REQUIRED WORK:
Take from the data every line in which the word "based" is found.

DATASET ENTRIES:
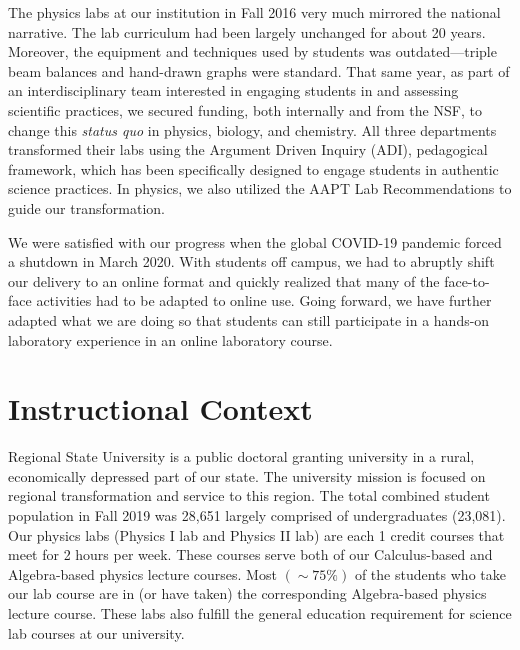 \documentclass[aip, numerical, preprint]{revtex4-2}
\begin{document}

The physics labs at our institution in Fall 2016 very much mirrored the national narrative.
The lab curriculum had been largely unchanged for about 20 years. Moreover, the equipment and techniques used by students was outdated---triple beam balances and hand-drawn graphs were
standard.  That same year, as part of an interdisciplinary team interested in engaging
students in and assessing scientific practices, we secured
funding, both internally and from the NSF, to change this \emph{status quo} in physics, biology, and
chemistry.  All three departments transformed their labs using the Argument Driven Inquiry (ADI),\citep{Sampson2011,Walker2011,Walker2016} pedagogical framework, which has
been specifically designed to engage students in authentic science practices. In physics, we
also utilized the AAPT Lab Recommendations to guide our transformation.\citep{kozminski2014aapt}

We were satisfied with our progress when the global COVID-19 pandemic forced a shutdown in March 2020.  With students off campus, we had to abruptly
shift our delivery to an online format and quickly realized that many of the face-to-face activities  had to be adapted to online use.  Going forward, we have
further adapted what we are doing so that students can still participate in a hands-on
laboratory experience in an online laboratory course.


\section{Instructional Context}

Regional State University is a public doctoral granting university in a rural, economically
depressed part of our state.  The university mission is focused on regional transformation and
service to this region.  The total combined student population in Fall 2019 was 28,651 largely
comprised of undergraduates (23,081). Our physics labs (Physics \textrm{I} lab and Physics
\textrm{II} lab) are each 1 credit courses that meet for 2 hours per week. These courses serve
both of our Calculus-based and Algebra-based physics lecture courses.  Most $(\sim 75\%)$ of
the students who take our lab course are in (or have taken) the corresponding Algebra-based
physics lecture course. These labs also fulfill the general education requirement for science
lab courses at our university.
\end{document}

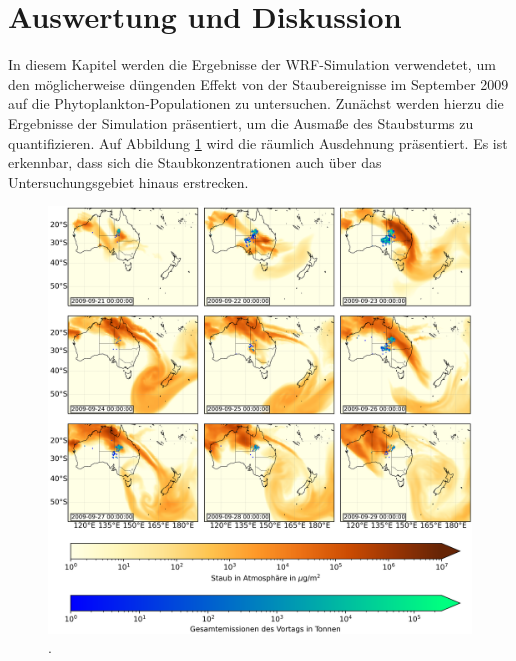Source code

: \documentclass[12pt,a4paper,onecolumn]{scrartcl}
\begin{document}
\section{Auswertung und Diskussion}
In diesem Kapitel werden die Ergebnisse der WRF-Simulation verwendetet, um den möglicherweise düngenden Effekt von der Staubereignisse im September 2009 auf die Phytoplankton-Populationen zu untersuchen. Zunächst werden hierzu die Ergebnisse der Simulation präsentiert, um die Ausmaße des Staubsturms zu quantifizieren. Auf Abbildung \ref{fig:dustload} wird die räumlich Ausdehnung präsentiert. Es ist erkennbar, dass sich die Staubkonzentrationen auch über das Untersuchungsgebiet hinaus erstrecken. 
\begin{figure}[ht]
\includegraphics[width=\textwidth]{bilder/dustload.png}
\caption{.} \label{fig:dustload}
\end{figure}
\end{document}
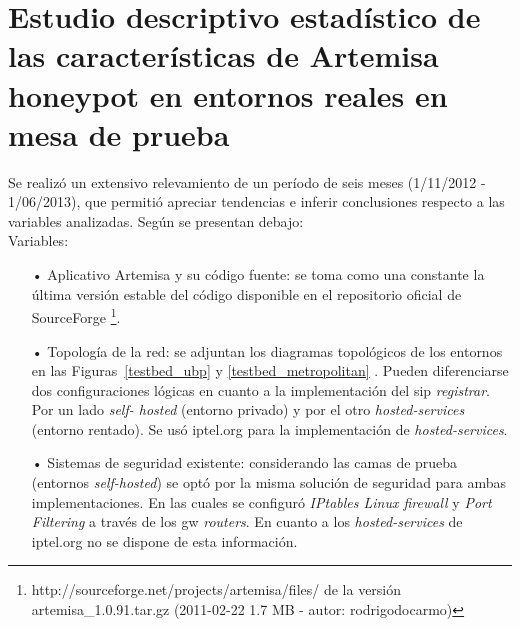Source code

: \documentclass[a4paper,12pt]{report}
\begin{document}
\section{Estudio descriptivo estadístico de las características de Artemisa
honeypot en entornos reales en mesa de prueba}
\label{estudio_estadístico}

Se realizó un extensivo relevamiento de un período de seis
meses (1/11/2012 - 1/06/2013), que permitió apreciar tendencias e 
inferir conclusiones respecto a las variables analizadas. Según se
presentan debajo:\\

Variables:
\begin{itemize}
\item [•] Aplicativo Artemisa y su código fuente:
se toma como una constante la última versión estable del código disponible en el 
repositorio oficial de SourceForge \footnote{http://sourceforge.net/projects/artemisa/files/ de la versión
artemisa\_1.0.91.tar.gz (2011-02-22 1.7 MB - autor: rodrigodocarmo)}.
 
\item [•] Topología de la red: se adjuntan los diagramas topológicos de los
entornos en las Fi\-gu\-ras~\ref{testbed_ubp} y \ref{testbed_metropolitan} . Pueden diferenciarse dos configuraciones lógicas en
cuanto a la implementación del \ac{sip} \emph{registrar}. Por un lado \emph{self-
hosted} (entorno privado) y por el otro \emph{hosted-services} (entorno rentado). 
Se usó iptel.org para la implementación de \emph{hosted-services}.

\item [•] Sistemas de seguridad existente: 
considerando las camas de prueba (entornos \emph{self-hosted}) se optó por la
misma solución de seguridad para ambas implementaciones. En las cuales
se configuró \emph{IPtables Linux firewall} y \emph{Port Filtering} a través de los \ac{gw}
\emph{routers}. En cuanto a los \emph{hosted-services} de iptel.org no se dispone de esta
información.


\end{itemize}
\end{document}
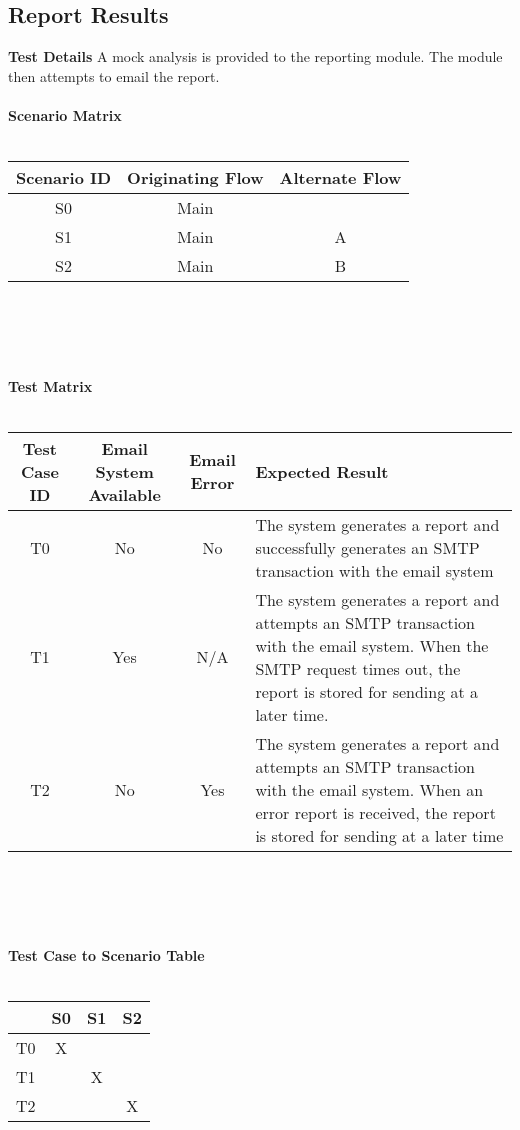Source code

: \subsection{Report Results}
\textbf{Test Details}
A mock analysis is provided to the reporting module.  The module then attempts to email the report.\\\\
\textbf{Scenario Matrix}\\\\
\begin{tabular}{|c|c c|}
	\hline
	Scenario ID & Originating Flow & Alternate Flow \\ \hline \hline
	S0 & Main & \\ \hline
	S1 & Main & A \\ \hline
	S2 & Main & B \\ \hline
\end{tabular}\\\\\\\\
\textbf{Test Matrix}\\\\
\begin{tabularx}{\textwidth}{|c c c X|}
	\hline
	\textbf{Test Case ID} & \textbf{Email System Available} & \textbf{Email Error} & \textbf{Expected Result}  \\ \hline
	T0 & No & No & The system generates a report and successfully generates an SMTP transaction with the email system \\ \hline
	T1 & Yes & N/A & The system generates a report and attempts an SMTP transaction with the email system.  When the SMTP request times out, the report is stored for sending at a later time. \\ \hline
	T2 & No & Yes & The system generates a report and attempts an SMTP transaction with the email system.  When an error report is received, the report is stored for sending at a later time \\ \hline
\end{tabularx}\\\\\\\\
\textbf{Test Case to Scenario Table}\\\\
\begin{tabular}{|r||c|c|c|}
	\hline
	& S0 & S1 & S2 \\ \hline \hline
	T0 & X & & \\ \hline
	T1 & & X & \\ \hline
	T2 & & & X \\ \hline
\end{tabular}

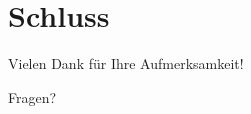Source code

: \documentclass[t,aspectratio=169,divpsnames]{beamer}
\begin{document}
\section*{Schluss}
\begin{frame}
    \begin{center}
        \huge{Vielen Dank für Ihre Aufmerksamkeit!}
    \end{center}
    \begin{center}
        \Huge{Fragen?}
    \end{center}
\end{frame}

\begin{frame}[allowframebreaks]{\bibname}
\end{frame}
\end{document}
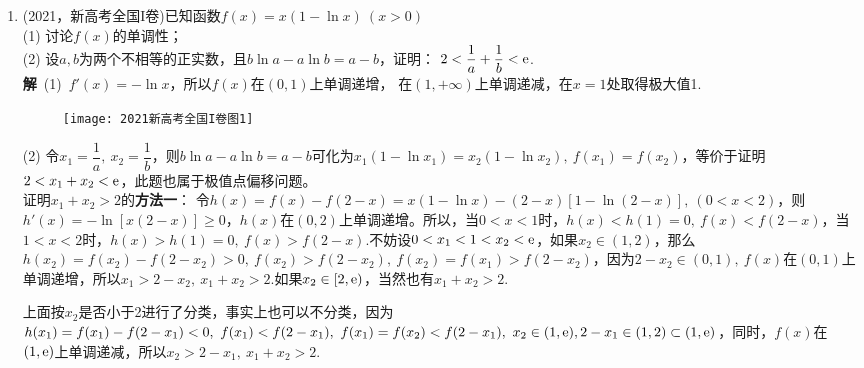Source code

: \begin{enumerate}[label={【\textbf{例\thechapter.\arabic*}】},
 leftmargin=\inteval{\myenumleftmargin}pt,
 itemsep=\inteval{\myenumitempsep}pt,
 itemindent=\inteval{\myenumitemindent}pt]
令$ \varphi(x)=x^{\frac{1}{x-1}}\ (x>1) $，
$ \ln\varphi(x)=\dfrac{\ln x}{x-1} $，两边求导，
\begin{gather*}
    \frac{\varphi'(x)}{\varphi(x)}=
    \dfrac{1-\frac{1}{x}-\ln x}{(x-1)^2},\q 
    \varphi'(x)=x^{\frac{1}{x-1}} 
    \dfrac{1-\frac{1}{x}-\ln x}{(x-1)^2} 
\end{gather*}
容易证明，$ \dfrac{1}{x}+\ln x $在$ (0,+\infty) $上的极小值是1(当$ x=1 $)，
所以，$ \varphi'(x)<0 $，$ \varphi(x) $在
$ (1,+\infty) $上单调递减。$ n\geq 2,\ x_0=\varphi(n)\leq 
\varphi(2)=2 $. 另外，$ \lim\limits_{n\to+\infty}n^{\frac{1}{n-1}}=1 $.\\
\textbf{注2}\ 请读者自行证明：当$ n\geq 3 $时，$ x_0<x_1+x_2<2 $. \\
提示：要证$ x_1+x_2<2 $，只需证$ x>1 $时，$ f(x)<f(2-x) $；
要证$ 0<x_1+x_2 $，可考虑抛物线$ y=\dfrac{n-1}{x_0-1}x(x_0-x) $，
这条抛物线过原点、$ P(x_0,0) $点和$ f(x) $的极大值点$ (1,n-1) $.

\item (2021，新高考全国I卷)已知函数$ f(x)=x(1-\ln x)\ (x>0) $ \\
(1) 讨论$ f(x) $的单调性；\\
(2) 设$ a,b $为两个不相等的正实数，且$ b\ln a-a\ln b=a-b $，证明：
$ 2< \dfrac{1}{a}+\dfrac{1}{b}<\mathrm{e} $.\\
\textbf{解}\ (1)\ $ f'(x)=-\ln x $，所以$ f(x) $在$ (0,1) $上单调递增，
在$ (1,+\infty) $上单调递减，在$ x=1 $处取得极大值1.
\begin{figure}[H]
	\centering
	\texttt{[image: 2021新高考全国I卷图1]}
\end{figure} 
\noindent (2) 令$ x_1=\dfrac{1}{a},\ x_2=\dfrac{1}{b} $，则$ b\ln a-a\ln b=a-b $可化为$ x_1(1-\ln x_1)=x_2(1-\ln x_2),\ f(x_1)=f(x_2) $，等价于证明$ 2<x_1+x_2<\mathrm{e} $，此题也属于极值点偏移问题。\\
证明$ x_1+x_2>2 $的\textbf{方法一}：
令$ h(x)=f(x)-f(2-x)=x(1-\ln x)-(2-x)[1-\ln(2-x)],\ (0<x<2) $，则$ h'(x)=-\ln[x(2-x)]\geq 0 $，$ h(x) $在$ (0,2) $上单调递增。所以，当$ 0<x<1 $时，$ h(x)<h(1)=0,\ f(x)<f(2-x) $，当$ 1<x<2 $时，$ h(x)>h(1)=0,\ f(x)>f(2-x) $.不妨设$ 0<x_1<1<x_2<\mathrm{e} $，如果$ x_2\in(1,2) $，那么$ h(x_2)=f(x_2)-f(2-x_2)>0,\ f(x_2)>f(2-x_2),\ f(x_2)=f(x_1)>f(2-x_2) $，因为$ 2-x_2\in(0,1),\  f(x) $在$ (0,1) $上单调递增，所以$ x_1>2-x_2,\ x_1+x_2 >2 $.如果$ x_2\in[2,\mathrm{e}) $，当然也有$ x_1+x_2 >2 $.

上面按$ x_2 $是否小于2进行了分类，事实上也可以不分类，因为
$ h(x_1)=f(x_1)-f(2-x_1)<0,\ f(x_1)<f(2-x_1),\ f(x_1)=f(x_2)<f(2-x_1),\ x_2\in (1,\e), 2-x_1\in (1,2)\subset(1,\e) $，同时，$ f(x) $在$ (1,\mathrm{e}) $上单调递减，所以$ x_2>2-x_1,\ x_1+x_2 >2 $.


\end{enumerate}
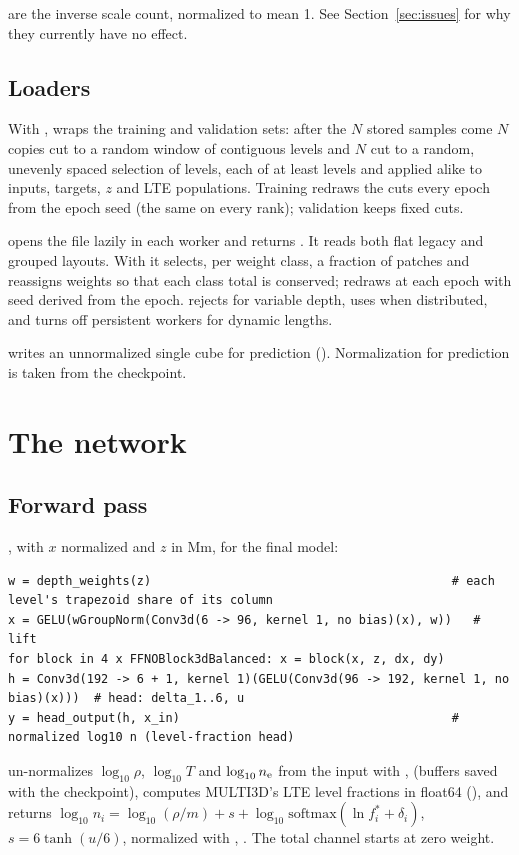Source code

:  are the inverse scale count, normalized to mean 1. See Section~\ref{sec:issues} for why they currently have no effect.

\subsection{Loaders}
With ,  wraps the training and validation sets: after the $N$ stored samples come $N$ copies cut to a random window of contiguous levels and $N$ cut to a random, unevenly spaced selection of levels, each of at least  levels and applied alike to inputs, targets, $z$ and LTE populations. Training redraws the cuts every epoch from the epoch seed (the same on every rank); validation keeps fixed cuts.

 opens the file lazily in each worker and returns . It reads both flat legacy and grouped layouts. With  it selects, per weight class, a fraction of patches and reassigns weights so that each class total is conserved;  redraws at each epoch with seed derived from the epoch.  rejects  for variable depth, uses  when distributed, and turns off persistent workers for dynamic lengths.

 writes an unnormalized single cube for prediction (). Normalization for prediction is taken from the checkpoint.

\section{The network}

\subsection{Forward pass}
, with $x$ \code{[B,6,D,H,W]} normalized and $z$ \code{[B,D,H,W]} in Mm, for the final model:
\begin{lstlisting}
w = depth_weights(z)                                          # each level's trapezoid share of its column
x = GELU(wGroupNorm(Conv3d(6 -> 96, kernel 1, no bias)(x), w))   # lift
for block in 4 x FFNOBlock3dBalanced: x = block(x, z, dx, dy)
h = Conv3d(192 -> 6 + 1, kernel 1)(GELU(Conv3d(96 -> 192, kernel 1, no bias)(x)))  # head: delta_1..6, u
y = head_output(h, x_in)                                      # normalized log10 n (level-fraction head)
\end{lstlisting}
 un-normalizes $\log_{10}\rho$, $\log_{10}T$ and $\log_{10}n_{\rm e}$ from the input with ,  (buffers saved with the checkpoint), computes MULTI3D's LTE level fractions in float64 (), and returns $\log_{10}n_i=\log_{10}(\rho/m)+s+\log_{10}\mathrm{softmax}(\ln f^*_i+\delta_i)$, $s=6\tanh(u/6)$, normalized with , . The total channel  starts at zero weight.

WRITTEN SOLUTION:
both of our Calculus-based and Algebra-based physics lecture courses.  Most $(\sim 75\%)$ of
the students who take our lab course are in (or have taken) the corresponding Algebra-based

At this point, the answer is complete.